**Try it:** After locating the line with "## How do I get set up?" in the data that follows, return it and every later line exactly, up to and including the line with "the required package/packages".

**Material for this exercise:**

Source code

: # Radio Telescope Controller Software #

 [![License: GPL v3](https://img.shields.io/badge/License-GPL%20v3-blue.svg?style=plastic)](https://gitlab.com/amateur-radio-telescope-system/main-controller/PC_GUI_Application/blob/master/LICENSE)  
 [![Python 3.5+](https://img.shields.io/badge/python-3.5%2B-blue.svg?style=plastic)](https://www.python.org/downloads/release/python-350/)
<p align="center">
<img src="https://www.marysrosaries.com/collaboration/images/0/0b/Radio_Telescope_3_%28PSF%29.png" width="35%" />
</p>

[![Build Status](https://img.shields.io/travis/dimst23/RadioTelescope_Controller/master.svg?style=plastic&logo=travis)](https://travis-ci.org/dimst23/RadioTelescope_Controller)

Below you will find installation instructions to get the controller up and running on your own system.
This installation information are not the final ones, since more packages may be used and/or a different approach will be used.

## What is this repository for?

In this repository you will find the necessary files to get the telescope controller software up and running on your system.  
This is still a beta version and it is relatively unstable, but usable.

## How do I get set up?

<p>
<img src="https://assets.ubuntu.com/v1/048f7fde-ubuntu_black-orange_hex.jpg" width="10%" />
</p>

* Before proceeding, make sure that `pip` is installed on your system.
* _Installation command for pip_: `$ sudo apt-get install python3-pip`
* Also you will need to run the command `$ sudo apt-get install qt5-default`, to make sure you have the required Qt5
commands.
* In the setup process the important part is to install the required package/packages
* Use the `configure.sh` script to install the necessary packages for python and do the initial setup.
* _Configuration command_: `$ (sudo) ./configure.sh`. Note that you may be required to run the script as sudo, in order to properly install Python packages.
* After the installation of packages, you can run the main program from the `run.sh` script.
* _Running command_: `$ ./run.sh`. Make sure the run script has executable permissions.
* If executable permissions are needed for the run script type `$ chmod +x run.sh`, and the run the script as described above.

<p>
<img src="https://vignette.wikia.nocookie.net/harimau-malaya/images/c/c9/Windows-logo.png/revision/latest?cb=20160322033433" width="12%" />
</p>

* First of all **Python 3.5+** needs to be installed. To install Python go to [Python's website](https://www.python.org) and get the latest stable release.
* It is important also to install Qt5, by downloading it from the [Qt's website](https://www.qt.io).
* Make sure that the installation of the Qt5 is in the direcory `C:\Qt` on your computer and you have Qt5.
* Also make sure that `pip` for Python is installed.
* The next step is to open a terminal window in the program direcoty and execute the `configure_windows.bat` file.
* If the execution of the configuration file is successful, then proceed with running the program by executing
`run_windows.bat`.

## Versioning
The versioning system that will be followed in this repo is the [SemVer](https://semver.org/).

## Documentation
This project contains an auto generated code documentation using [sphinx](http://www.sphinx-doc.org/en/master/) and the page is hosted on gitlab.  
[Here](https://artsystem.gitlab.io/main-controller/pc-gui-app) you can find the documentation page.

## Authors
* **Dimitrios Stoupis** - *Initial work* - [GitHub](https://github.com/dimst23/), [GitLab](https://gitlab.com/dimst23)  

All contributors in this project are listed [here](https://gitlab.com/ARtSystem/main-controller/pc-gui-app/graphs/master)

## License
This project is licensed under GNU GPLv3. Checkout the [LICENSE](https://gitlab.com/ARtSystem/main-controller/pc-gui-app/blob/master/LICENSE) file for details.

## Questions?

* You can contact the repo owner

==

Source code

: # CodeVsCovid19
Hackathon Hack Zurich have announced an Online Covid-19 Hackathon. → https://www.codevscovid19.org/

**Response box:**
## How do I get set up?

<p>
<img src="https://assets.ubuntu.com/v1/048f7fde-ubuntu_black-orange_hex.jpg" width="10%" />
</p>

* Before proceeding, make sure that `pip` is installed on your system.
* _Installation command for pip_: `$ sudo apt-get install python3-pip`
* Also you will need to run the command `$ sudo apt-get install qt5-default`, to make sure you have the required Qt5
commands.
* In the setup process the important part is to install the required package/packages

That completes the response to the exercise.